The Chart That No Investor Wants to See

Tired of hearing about a stimulus deal? So is everyone else.

But stocks are rising again this morning as investors eye the ongoing stimulus negotiations in Washington. It’s a case of “same story, different day,” but one that continues to repeat itself. Last week, the market logged three winning sessions in a row – all driven by potential coronavirus relief.

If equities can close higher today, they’ll make it four straight.

And, much like over the last few months, Big Tech is leading the way. Apple (NASDAQ: AAPL) shares soared at the open. The stock’s up almost 5% in response to broader bullish support and a highly anticipated company event, scheduled to take place tomorrow at 10 a.m. PST.

Apple’s expected to announce the iPhone 12 as well as a handful of other products. To Morgan Stanley analyst Katy Huberty, that’s call for celebration.

“We expect this fall’s launch to be the most significant iPhone event in years,” she said.

Unsurprisingly, bulls took the bait and sent AAPL zooming in pre-market trading.

But, overall, the market seems intent on rising, even without a big AAPL announcement in the near future.

Because, again and again, stimulus reigns supreme. It’s long been observed how stimulus-dependent the market has grown since Covid scorched share prices.

Wall Street’s behavior over the last week and a half confirms that little has changed in that regard.

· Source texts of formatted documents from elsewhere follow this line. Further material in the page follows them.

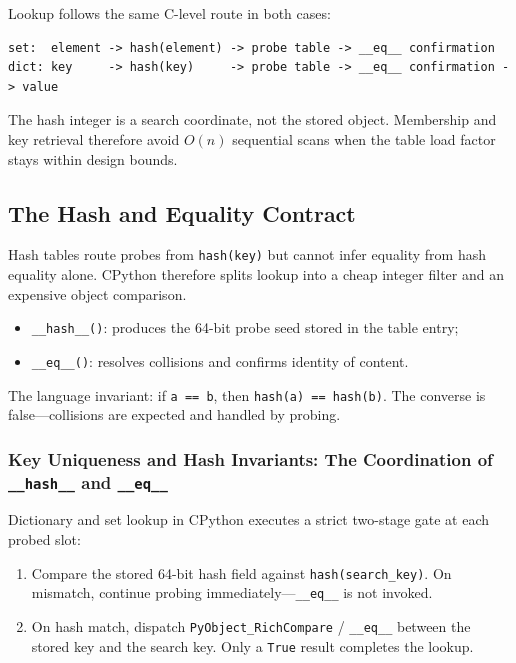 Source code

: \documentclass[a4paper,twoside]{report}
\begin{document}
Lookup follows the same C-level route in both cases:

\begin{verbatim}
set:  element -> hash(element) -> probe table -> __eq__ confirmation
dict: key     -> hash(key)     -> probe table -> __eq__ confirmation -> value
\end{verbatim}

The hash integer is a search coordinate, not the stored object. Membership and key retrieval therefore avoid $O(n)$ sequential scans when the table load factor stays within design bounds.


\subsection{The Hash and Equality Contract}

Hash tables route probes from \texttt{hash(key)} but cannot infer equality from hash equality alone. CPython therefore splits lookup into a cheap integer filter and an expensive object comparison.

\begin{itemize}
    \item \texttt{\_\_hash\_\_()}: produces the 64-bit probe seed stored in the table entry;
    \item \texttt{\_\_eq\_\_()}: resolves collisions and confirms identity of content.
\end{itemize}

The language invariant: if \texttt{a == b}, then \texttt{hash(a) == hash(b)}. The converse is false---collisions are expected and handled by probing.

\subsubsection{Key Uniqueness and Hash Invariants: The Coordination of \texttt{\_\_hash\_\_} and \texttt{\_\_eq\_\_}}

Dictionary and set lookup in CPython executes a strict two-stage gate at each probed slot:

\begin{enumerate}
    \item Compare the stored 64-bit hash field against \texttt{hash(search\_key)}. On mismatch, continue probing immediately---\texttt{\_\_eq\_\_} is not invoked.
    \item On hash match, dispatch \texttt{PyObject\_RichCompare} / \texttt{\_\_eq\_\_} between the stored key and the search key. Only a \texttt{True} result completes the lookup.
\end{enumerate}
\end{document}
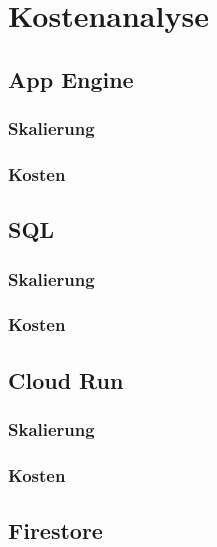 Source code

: \chapter{Kostenanalyse}
\label{cha:kostenanalyse}



\section{App Engine}
\blindtext

\subsection*{Skalierung}
\blindtext

\subsection*{Kosten}
\sblindtext


\section{SQL}
\blindtext

\subsection*{Skalierung}
\blindtext

\subsection*{Kosten}
\sblindtext


\section{Cloud Run}
\blindtext

\subsection*{Skalierung}
\blindtext

\subsection*{Kosten}
\sblindtext


\section{Firestore}
\blindtext

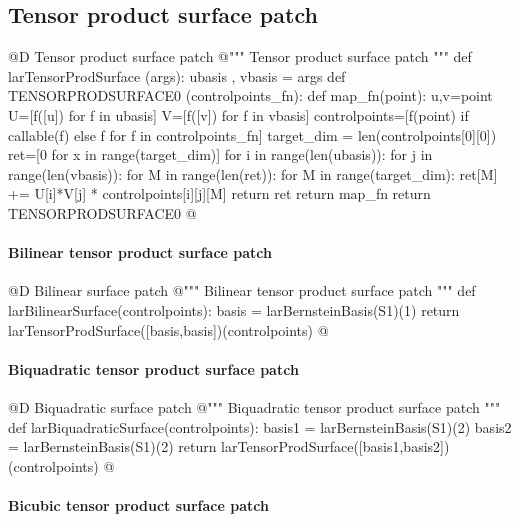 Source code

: \documentclass[11pt,oneside]{article}	%
\begin{document}
\subsection{Tensor product surface patch}

@D Tensor product surface patch
@{""" Tensor product surface patch """
def larTensorProdSurface (args):
	ubasis , vbasis = args
	def TENSORPRODSURFACE0 (controlpoints_fn):
		def map_fn(point):
			u,v=point
			U=[f([u]) for f in ubasis]
			V=[f([v]) for f in vbasis]
			controlpoints=[f(point) if callable(f) else f 
				for f in controlpoints_fn]
			target_dim = len(controlpoints[0][0])
			ret=[0 for x in range(target_dim)]
			for i in range(len(ubasis)):
				for j in range(len(vbasis)):
					for M in range(len(ret)):
						for M in range(target_dim): 
							ret[M] += U[i]*V[j] * controlpoints[i][j][M]
			return ret
		return map_fn
	return TENSORPRODSURFACE0
@}

\paragraph{Bilinear tensor product surface patch}

@D Bilinear surface patch
@{""" Bilinear tensor product surface patch """
def larBilinearSurface(controlpoints):
	basis = larBernsteinBasis(S1)(1)
	return larTensorProdSurface([basis,basis])(controlpoints)
@}

\paragraph{Biquadratic tensor product surface patch}

@D Biquadratic surface patch
@{""" Biquadratic tensor product surface patch """
def larBiquadraticSurface(controlpoints):
	basis1 = larBernsteinBasis(S1)(2)
	basis2 = larBernsteinBasis(S1)(2)
	return larTensorProdSurface([basis1,basis2])(controlpoints)
@}

\paragraph{Bicubic tensor product surface patch}
\end{document}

And though­ every “buy and hold” investor wants to see the market rise, the truth is that it’s not really gaining much ground in terms of inflation-adjusted dollars.

Instead, equities have only shielded investors from the effects of a constantly ballooning dollar supply.

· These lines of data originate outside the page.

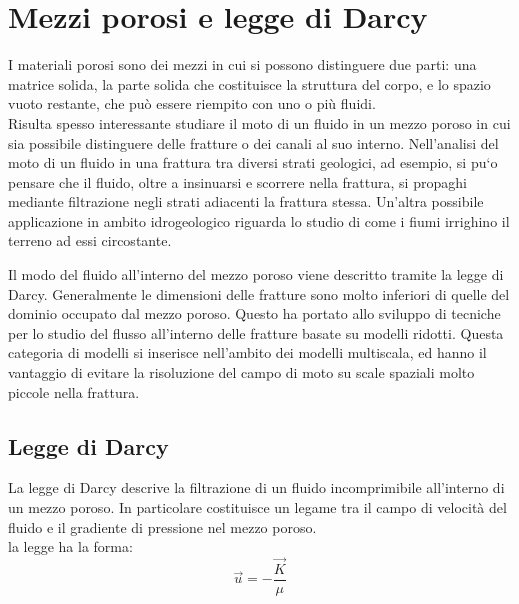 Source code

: \chapter{Mezzi porosi e legge di Darcy}

I materiali porosi sono dei mezzi in cui si possono distinguere due parti: una matrice solida, la parte solida che costituisce la struttura del corpo, e lo spazio vuoto restante, che può essere riempito con uno o più fluidi. \\
Risulta spesso interessante studiare il moto di un fluido in un mezzo poroso in cui sia possibile distinguere delle fratture o dei canali al suo interno. Nell'analisi del moto di un fluido in una frattura tra diversi strati geologici, ad esempio,  si pu`o pensare che il fluido, oltre a insinuarsi e scorrere nella frattura, si propaghi mediante filtrazione negli strati adiacenti la frattura stessa.
Un'altra possibile applicazione in ambito idrogeologico riguarda lo studio di come i fiumi irrighino il terreno ad essi circostante. 
\par Il modo del fluido all'interno del mezzo poroso viene descritto tramite la legge di Darcy.  Generalmente le dimensioni delle fratture sono molto inferiori di quelle del dominio occupato dal mezzo poroso. Questo ha portato allo sviluppo di tecniche per lo studio del flusso all'interno delle fratture basate su modelli ridotti. Questa categoria di modelli si inserisce nell'ambito dei modelli multiscala, ed hanno il vantaggio di evitare la risoluzione del campo di moto su scale spaziali molto piccole nella frattura.

\section{Legge di Darcy}
La legge di Darcy descrive la filtrazione di un fluido incomprimibile all'interno di un mezzo poroso. In particolare costituisce un legame tra il campo di velocità del fluido e il gradiente di pressione nel mezzo poroso. \\
la legge ha la forma:
\begin{equation}
\vec{u} =- \frac{\vec{K}}{\mu}
\end{equation}



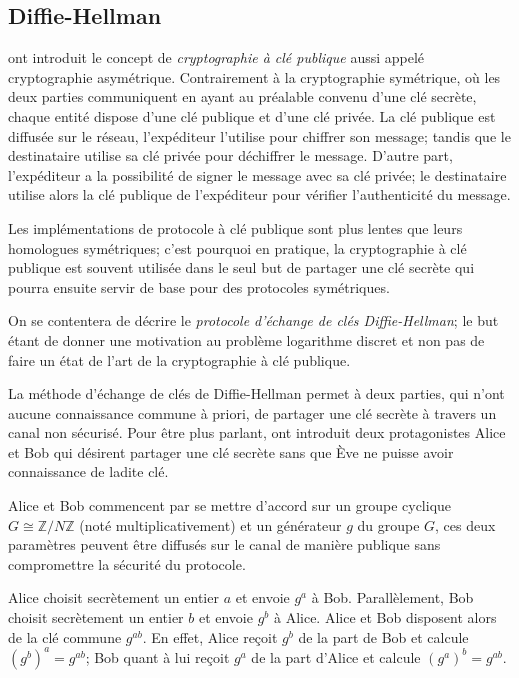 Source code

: \documentclass[a4paper]{article}
\theoremstyle{definition}
\theoremstyle{remark}
\numberwithin{equation}{section}
\begin{document}
\subsection{Diffie-Hellman}
\cite{diffie-hellman} ont introduit le concept de \emph{cryptographie à clé publique} aussi appelé cryptographie asymétrique. Contrairement à la cryptographie symétrique, où les deux parties communiquent en ayant au préalable convenu d'une clé secrète, chaque entité dispose d'une clé publique et d'une clé privée. La clé publique est diffusée sur le réseau, l'expéditeur l'utilise pour chiffrer son message; tandis que le destinataire utilise sa clé privée pour déchiffrer le message. D'autre part, l'expéditeur a la possibilité de signer le message avec sa clé privée; le destinataire utilise alors la clé publique de l'expéditeur pour vérifier l'authenticité du message.

Les implémentations de protocole à clé publique sont plus lentes que leurs homologues symétriques; c'est pourquoi en pratique, la cryptographie à clé publique est souvent utilisée dans le seul but de partager une clé secrète qui pourra ensuite servir de base pour des protocoles symétriques.

On se contentera de décrire le \emph{protocole d'échange de clés Diffie-Hellman}; le but étant de donner une motivation au problème logarithme discret et non pas de faire un état de l'art de la cryptographie à clé publique.

La méthode d'échange de clés de Diffie-Hellman permet à deux parties, qui n'ont aucune connaissance commune à priori, de partager une clé secrète à travers un canal non sécurisé. Pour être plus parlant, ont introduit deux protagonistes Alice et Bob qui désirent partager une clé secrète sans que Ève ne puisse avoir connaissance de ladite clé.

Alice et Bob commencent par se mettre d'accord sur un groupe cyclique $G \cong \mathbb{Z}/N\mathbb{Z}$ (noté multiplicativement) et un générateur $g$ du groupe $G$, ces deux paramètres peuvent être diffusés sur le canal de manière publique sans compromettre la sécurité du protocole.

Alice choisit secrètement un entier $a$ et envoie $g^a$ à Bob. Parallèlement, Bob choisit secrètement un entier $b$ et envoie $g^b$ à Alice. Alice et Bob disposent alors de la clé commune $g^{ab}$. En effet, Alice reçoit $g^b$ de la part de Bob et calcule $(g^b)^a = g^{ab}$; Bob quant à lui reçoit $g^a$ de la part d'Alice et calcule $(g^a)^b = g^{ab}$.
\end{document}
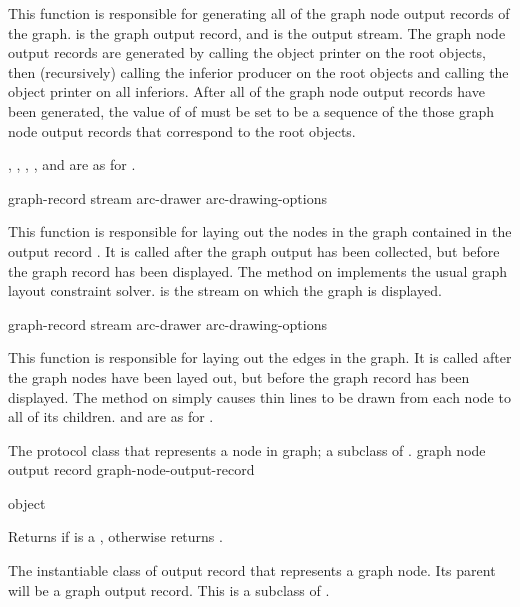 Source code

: This function is responsible for generating all of the graph node output records
of the graph.   is the graph output record, and 
is the output stream.  The graph node output records are generated by calling
the object printer on the root objects, then (recursively) calling the inferior
producer on the root objects and calling the object printer on all inferiors.
After all of the graph node output records have been generated, the value of
 of  must be set to be a sequence of the
those graph node output records that correspond to the root objects.

, , ,
, and  are as for
.

 {graph-record stream arc-drawer arc-drawing-options} 

This function is responsible for laying out the nodes in the graph contained in
the output record .  It is called after the graph output has
been collected, but before the graph record has been displayed.  The method on
 implements the usual graph layout constraint
solver.   is the stream on which the graph is displayed.

 {graph-record stream arc-drawer arc-drawing-options}

This function is responsible for laying out the edges in the graph.  It is
called after the graph nodes have been layed out, but before the graph record
has been displayed.  The method on  simply
causes thin lines to be drawn from each node to all of its children.
 and  are as for .



The protocol class that represents a node in graph; a subclass of
.
 {graph node output record} {graph-node-output-record}

 {object}

Returns  if  is a ,
otherwise returns .


The instantiable class of output record that represents a graph node.  Its
parent will be a graph output record.  This is a subclass of
.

The chart above adjusts the S&P 500 for inflation by dividing the index by M2, or the U.S. monetary supply (including liquid and less-liquid dollars as measured by the Federal Reserve).

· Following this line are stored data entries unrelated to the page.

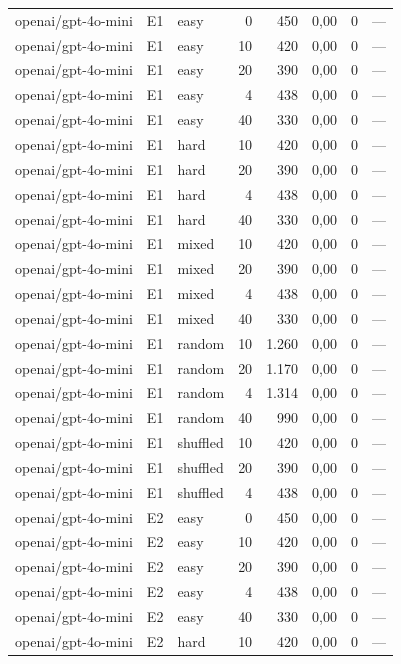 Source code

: \begin{table}[htbp]
\begin{tabular}{lllrrrrr}
openai/gpt-4o-mini & E1 & easy & 0 & 450 & 0,00 & 0 & — \\
openai/gpt-4o-mini & E1 & easy & 10 & 420 & 0,00 & 0 & — \\
openai/gpt-4o-mini & E1 & easy & 20 & 390 & 0,00 & 0 & — \\
openai/gpt-4o-mini & E1 & easy & 4 & 438 & 0,00 & 0 & — \\
openai/gpt-4o-mini & E1 & easy & 40 & 330 & 0,00 & 0 & — \\
openai/gpt-4o-mini & E1 & hard & 10 & 420 & 0,00 & 0 & — \\
openai/gpt-4o-mini & E1 & hard & 20 & 390 & 0,00 & 0 & — \\
openai/gpt-4o-mini & E1 & hard & 4 & 438 & 0,00 & 0 & — \\
openai/gpt-4o-mini & E1 & hard & 40 & 330 & 0,00 & 0 & — \\
openai/gpt-4o-mini & E1 & mixed & 10 & 420 & 0,00 & 0 & — \\
openai/gpt-4o-mini & E1 & mixed & 20 & 390 & 0,00 & 0 & — \\
openai/gpt-4o-mini & E1 & mixed & 4 & 438 & 0,00 & 0 & — \\
openai/gpt-4o-mini & E1 & mixed & 40 & 330 & 0,00 & 0 & — \\
openai/gpt-4o-mini & E1 & random & 10 & 1.260 & 0,00 & 0 & — \\
openai/gpt-4o-mini & E1 & random & 20 & 1.170 & 0,00 & 0 & — \\
openai/gpt-4o-mini & E1 & random & 4 & 1.314 & 0,00 & 0 & — \\
openai/gpt-4o-mini & E1 & random & 40 & 990 & 0,00 & 0 & — \\
openai/gpt-4o-mini & E1 & shuffled & 10 & 420 & 0,00 & 0 & — \\
openai/gpt-4o-mini & E1 & shuffled & 20 & 390 & 0,00 & 0 & — \\
openai/gpt-4o-mini & E1 & shuffled & 4 & 438 & 0,00 & 0 & — \\
openai/gpt-4o-mini & E2 & easy & 0 & 450 & 0,00 & 0 & — \\
openai/gpt-4o-mini & E2 & easy & 10 & 420 & 0,00 & 0 & — \\
openai/gpt-4o-mini & E2 & easy & 20 & 390 & 0,00 & 0 & — \\
openai/gpt-4o-mini & E2 & easy & 4 & 438 & 0,00 & 0 & — \\
openai/gpt-4o-mini & E2 & easy & 40 & 330 & 0,00 & 0 & — \\
openai/gpt-4o-mini & E2 & hard & 10 & 420 & 0,00 & 0 & — \\

\end{tabular}
\end{table}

And while tempering the S&P with M2 isn’t a perfect gauge of how stocks are hit by inflation, it’s a very close, if not more accurate take on it as M2 often precedes inflation.

You can see that back in 2000, things were going great until the “Dot Com” Bubble burst. The market plunged before finally starting to recover in 2003. Then, five years later, the 2008 Financial Crisis rocked equities, driving share prices down to a 13-year low (not adjusted for inflation).

And when divided by M2, stocks dropped to an even worse 22-year low. The market ended up recovering in the years that followed, setting new non-inflation-adjusted highs in 2013 and beyond.

But, when adjusted for M2, the S&P didn’t exceed its 2008 high until January 2020, earlier this year. An unprecedented glut of quantitative easing (QE) propped-up the U.S. economy after the Financial Crisis.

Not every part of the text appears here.